WORK INSTRUCTION> Take the listing below and print exactly the lines starting at the line containing "A semi-graphical calibration" and ending at the line containing "pyFAI, often optimized", both ends included, and no others.

INPUT FOR THIS TASK>
________________________________________

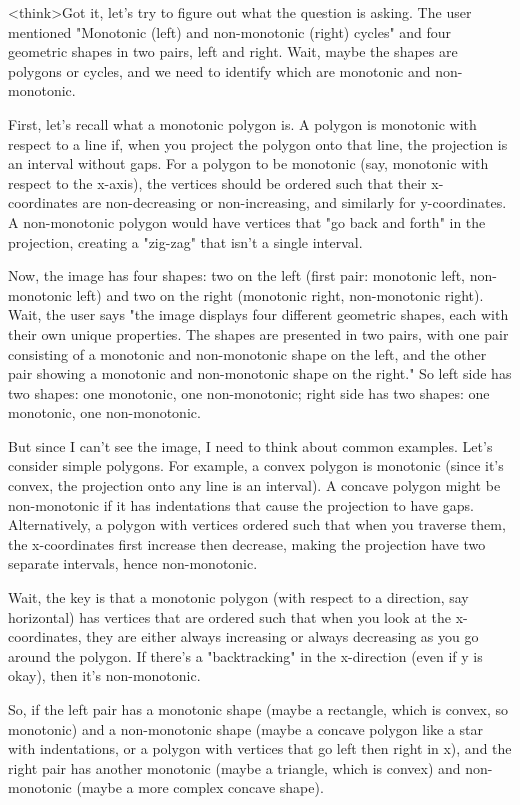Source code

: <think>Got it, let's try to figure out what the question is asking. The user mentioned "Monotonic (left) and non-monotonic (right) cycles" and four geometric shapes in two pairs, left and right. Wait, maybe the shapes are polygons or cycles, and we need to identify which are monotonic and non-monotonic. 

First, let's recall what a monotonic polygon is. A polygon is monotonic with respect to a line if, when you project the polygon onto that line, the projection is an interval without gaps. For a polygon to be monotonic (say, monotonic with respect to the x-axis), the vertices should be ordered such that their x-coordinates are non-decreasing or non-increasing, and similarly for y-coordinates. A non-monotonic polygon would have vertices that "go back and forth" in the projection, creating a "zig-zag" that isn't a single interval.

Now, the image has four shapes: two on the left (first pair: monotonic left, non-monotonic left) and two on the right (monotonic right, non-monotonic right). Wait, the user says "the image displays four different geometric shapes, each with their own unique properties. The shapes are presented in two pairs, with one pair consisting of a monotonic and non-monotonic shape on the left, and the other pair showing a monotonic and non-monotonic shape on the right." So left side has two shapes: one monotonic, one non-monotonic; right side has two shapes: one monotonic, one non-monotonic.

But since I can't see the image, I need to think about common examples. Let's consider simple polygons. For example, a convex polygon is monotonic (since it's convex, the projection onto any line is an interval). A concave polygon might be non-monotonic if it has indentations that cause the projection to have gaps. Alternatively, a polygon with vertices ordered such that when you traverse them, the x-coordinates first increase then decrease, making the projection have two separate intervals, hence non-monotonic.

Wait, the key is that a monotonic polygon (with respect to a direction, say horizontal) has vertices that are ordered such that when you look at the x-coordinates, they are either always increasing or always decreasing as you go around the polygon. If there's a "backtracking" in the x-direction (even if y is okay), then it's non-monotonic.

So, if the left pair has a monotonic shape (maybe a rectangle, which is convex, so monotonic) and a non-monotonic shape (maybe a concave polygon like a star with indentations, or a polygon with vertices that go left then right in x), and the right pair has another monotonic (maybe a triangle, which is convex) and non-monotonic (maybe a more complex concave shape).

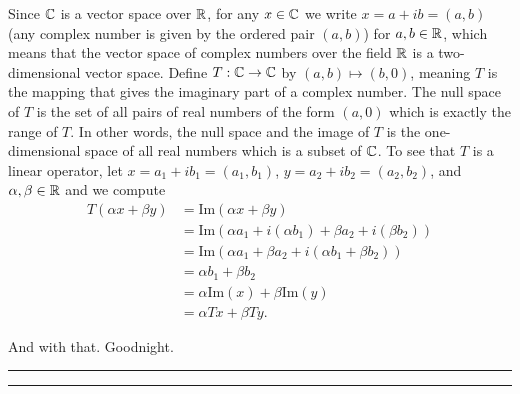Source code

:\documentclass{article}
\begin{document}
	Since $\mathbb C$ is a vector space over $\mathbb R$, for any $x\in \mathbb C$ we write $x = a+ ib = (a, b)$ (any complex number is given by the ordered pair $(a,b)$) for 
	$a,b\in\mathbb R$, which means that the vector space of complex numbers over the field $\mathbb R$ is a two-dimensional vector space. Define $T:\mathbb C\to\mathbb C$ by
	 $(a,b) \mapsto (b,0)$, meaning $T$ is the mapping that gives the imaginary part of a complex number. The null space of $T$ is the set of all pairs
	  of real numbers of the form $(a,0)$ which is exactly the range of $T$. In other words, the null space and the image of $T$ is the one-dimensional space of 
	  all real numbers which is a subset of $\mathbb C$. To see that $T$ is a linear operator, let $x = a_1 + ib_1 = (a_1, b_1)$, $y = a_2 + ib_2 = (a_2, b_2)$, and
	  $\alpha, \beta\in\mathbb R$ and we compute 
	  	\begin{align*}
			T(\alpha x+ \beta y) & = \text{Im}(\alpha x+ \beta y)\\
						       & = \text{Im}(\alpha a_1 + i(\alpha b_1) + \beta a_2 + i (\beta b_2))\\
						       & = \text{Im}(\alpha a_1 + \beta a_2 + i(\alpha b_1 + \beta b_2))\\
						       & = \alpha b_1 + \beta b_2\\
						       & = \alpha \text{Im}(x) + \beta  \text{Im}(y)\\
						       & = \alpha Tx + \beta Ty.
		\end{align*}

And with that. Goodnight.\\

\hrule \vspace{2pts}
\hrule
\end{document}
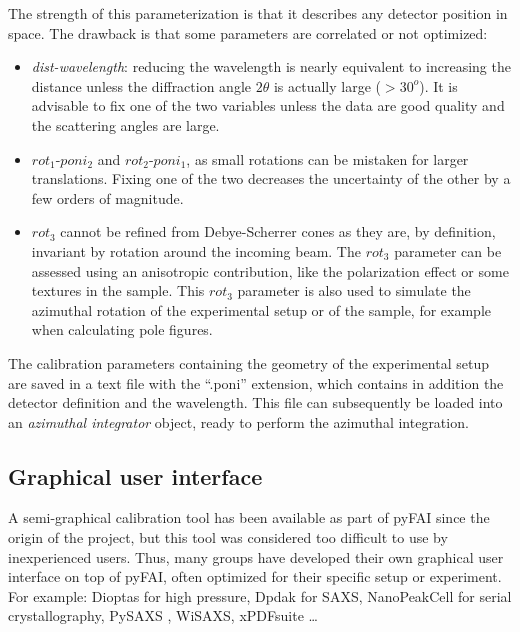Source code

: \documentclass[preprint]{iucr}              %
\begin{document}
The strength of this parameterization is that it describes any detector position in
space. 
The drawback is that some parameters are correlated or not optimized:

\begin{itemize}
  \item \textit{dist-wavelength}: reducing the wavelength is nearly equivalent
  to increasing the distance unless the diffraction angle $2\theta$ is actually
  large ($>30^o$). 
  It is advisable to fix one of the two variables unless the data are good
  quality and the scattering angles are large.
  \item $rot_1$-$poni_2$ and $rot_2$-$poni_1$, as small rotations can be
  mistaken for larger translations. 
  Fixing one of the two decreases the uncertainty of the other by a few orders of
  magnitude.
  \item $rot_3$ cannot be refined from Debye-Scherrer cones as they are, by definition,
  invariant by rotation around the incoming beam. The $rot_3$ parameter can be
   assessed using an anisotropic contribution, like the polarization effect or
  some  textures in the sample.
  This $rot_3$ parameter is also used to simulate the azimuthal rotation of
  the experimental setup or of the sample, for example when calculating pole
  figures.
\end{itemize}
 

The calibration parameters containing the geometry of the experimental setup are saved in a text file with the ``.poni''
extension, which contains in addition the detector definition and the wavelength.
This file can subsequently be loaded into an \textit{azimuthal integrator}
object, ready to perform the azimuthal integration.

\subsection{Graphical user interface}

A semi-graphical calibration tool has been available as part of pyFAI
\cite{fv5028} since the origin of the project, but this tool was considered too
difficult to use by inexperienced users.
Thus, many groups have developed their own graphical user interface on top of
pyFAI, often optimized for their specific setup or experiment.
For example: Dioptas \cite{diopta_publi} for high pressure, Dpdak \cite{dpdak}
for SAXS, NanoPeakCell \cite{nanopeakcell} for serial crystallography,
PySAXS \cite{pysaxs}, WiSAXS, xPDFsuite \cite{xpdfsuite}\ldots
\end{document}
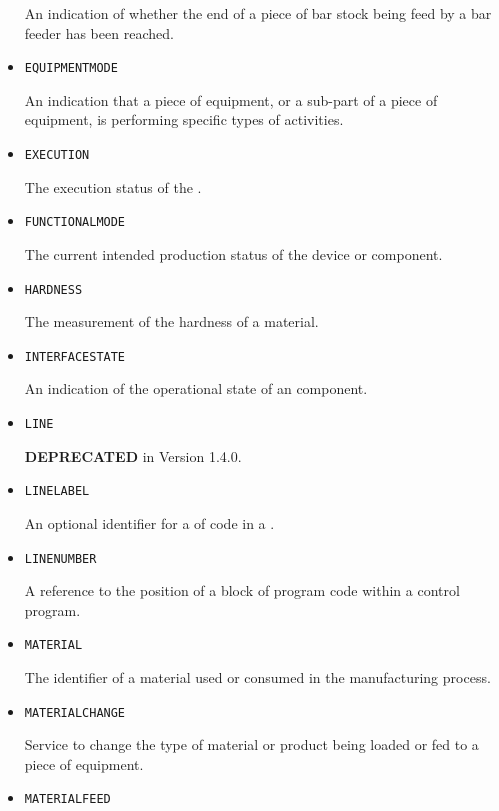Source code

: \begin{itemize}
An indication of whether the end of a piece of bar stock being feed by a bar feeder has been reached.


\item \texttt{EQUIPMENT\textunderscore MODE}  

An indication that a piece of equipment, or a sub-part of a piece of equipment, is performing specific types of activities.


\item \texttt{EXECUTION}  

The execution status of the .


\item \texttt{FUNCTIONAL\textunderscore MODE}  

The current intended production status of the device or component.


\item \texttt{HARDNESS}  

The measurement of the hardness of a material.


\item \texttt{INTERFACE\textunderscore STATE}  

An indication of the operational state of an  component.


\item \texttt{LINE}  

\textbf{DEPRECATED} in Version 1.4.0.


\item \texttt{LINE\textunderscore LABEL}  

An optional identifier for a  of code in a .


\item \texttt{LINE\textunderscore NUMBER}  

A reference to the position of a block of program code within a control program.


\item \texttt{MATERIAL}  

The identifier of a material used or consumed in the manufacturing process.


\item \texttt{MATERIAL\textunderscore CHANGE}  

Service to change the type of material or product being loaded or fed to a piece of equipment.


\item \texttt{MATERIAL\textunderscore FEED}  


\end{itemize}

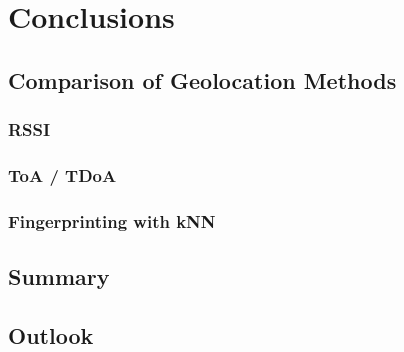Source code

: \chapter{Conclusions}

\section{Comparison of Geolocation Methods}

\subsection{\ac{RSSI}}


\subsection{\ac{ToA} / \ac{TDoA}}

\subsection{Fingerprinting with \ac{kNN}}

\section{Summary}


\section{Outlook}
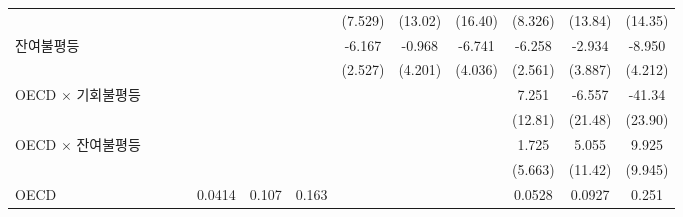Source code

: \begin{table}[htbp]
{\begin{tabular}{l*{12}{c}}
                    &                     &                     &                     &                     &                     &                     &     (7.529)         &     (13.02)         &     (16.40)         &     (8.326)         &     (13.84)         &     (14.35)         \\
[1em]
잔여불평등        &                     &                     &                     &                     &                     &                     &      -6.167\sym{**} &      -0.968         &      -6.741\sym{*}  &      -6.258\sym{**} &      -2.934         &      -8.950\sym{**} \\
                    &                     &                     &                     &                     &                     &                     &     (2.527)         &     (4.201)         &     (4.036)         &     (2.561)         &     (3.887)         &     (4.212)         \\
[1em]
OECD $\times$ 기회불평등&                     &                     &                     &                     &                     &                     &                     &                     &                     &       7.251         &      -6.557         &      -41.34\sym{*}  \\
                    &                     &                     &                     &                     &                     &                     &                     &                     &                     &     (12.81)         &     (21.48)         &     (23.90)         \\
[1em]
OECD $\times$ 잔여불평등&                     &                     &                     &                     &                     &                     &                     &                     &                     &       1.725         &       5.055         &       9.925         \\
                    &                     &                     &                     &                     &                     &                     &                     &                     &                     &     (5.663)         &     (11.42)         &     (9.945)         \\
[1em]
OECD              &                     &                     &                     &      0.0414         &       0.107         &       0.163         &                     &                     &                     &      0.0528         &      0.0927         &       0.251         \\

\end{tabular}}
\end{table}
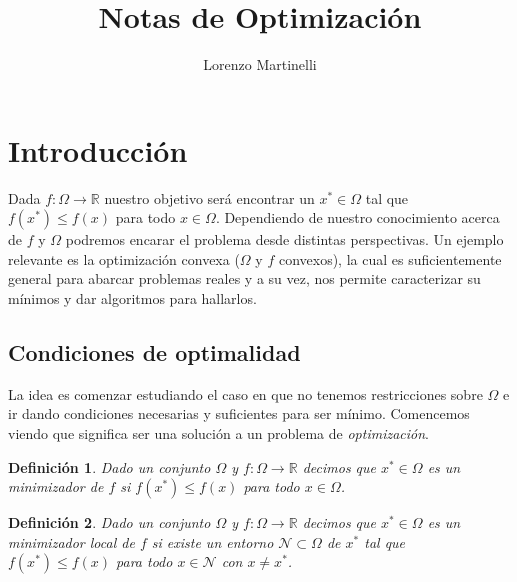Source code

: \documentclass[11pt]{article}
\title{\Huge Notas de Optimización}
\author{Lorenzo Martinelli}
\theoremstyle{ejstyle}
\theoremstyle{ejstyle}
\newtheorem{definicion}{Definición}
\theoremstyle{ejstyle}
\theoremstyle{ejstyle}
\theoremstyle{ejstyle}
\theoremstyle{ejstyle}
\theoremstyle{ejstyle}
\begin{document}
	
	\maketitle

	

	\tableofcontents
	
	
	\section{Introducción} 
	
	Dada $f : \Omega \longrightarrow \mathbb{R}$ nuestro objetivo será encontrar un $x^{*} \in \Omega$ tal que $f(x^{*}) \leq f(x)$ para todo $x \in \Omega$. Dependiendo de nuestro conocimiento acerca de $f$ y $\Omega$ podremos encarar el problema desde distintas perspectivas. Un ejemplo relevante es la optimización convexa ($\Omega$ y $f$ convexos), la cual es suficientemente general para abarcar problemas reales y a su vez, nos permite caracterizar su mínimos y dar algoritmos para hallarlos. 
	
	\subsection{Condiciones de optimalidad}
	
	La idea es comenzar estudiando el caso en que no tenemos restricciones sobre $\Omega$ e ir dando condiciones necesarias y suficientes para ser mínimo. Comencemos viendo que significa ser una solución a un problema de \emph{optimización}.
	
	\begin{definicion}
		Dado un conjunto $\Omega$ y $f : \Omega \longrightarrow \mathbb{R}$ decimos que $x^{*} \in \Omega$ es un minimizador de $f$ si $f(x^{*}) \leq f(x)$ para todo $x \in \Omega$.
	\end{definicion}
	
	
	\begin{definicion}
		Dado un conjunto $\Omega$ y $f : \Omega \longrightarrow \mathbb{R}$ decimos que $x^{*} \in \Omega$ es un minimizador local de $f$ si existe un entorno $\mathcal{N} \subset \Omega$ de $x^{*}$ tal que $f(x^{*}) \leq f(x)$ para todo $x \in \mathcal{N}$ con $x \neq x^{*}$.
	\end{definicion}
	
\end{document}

________________________________________

OUTPUT BELOW>
A semi-graphical calibration tool has been available as part of pyFAI
\cite{fv5028} since the origin of the project, but this tool was considered too
difficult to use by inexperienced users.
Thus, many groups have developed their own graphical user interface on top of
pyFAI, often optimized for their specific setup or experiment.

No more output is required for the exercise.